“Bir evlilik daha bitiyor. Ve Müşfik, bir kez daha evsiz, eşyasız, arabasız, tiyatroya sığınıyor. Her şeyini bırakıyor, alın be diyor, alın sizin olsun. Her şeyinden vazgeçiyor. Ama oğlundan, Mahmutcuğundan asla. Taşıyor onu her tarafa, köpek yavrusu gibi sanki, ağzında. Tiyatroda yer altındaki odasında aradığı, istediği tek şey bir araba. Onunla taşıyacak Mahmutcuğunu kırlara, ağaçlara, kuşlara,”diye anlatıyor Yıldız Kenter Hep Aşk Vardı‘da.
Fuayeye inen basamaklarda duraksadım birden. Kenter Tiyatrosuna ilk ne zaman geldiğimi hatırlamaya çalıştım. Sekiz yaşında, belki dokuz. Kafam karmakarışık. Birden Müşfik Kenter ile karşılaştım. “Sevmek Zamanı’’nda, hayata asılı kalmış bir fotoğrafa tutunan o adam bendim gerçekte. (Suret ve asıl birbirinde çözülür ya bazen.) Basamaklar bu kadar çok muydu? Başım döner gibi oldu bir an. Uzak yankılar halinde kulağıma çarpan tüm o replikler…
Akciğer kanserine bağlı gelişen enfeksiyon, demişlerdi. Yaşam kalbimizdeki sevgileri, anıları çalıyor zamanın koynuna bırakıyor hoyratça. İşte ölüm bu, diye geçiyor içimden. Uzaktan, kıpkısacık bir an göz göze geliyoruz Yıldız Hanımla.
Usulca salona geçip oturuyorum. Bu salon. Çöl Faresi, Konken Partisi, Bir Garip Orhan Veli, Aşk Mektupları, Ramiz ile Jülide… Ellerim titriyor. Tansiyonum çıkmış olmalı. Sıcak. Klimalar çalışmıyor mu ne?
Sahne. Tabutun başında Yıldız Hanım: “Salon full dolu” diyor.
“Ondan öğrendim doğallığı. Sahici olabilmeyi, gerçek olabilmeyi ve bunu büyük bir sadelik içinde gösterişsiz yapabilmeyi. Müşfik olmasaydı Kenterler olmazdı. Ona hep ihtiyaç duydum. Onu hep gıptayla izledim. İlk hocam ve ilk öğrencimdi.”

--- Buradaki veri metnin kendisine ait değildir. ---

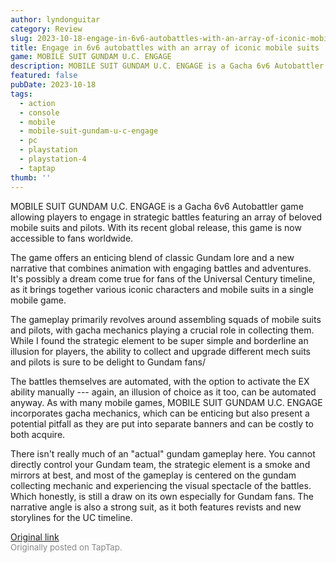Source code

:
 ```yaml
---
author: lyndonguitar
category: Review
slug: 2023-10-18-engage-in-6v6-autobattles-with-an-array-of-iconic-mobile-suits-mobile-suit-gundam-uc-eng
title: Engage in 6v6 autobattles with an array of iconic mobile suits | MOBILE SUIT GUNDAM U.C. ENGAGE
game: MOBILE SUIT GUNDAM U.C. ENGAGE
description: MOBILE SUIT GUNDAM U.C. ENGAGE is a Gacha 6v6 Autobattler game allowing players to engage in strategic battles featuring an array of beloved mobile suits and pilots. With its recent global release, this game is now accessible to fans worldwide.
featured: false
pubDate: 2023-10-18
tags:
  - action
  - console
  - mobile
  - mobile-suit-gundam-u-c-engage
  - pc
  - playstation
  - playstation-4
  - taptap
thumb: ''
---
```


MOBILE SUIT GUNDAM U.C. ENGAGE is a Gacha 6v6 Autobattler game allowing players to engage in strategic battles featuring an array of beloved mobile suits and pilots. With its recent global release, this game is now accessible to fans worldwide.

The game offers an enticing blend of classic Gundam lore and a new narrative that combines animation with engaging battles and adventures. It's possibly a dream come true for fans of the Universal Century timeline, as it brings together various iconic characters and mobile suits in a single mobile game.

The gameplay primarily revolves around assembling squads of mobile suits and pilots, with gacha mechanics playing a crucial role in collecting them. While I found the strategic element to be super simple and borderline an illusion for players, the ability to collect and upgrade different mech suits and pilots is sure to be delight to Gundam fans/

The battles themselves are automated, with the option to activate the EX ability manually --- again, an illusion of choice as it too, can be automated anyway.  As with many mobile games, MOBILE SUIT GUNDAM U.C. ENGAGE incorporates gacha mechanics, which can be enticing but also present a potential pitfall as they are put into separate banners and can be costly to both acquire.

There isn't really much of an "actual" gundam gameplay here. You cannot directly control your Gundam team, the strategic element is a smoke and mirrors at best, and most of the gameplay is centered on the gundam collecting mechanic and experiencing the visual spectacle of the battles. Which honestly, is still a draw on its own especially for Gundam fans. The narrative angle is also a strong suit, as it both features revists and new storylines for the UC timeline.

[Original link](https://www.taptap.io/post/6449465)<br><span style="font-size: 0.95em; color: #888;">Originally posted on TapTap.</span>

Kirpiklerinde yaşlar titreşmekte.
Sayısız oyun, turne ve ödüller. Shakespeare, Cumalı, Gorki, Çehov, Brecht, Pinter, Ionesco imzalı oyunlarda devleşen Müşfik Kenter. Ankara Devlet Konservatuarı, Devlet Tiyatrosu yılları. Oyunculuğu her zaman çok ciddi bir şaka olarak gören o büyük usta.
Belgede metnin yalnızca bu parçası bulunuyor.